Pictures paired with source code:
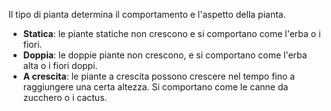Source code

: Il tipo di pianta determina il comportamento e l'aspetto della pianta.

- **Statica**: le piante statiche non crescono e si comportano come l'erba o i fiori.
- **Doppia**: le doppie piante non crescono, e si comportano come l'erba alta o i fiori doppi.
- **A crescita**: le piante a crescita possono crescere nel tempo fino a raggiungere una certa altezza.
  Si comportano come le canne da zucchero o i cactus.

Task instructions ::
Only one span is to be repeated: the line with "l'aspetto della pianta." through the final line of the entries above, word for word.

Reply ::
: Il tipo di pianta determina il comportamento e l'aspetto della pianta.

- **Statica**: le piante statiche non crescono e si comportano come l'erba o i fiori.
- **Doppia**: le doppie piante non crescono, e si comportano come l'erba alta o i fiori doppi.
- **A crescita**: le piante a crescita possono crescere nel tempo fino a raggiungere una certa altezza.
  Si comportano come le canne da zucchero o i cactus.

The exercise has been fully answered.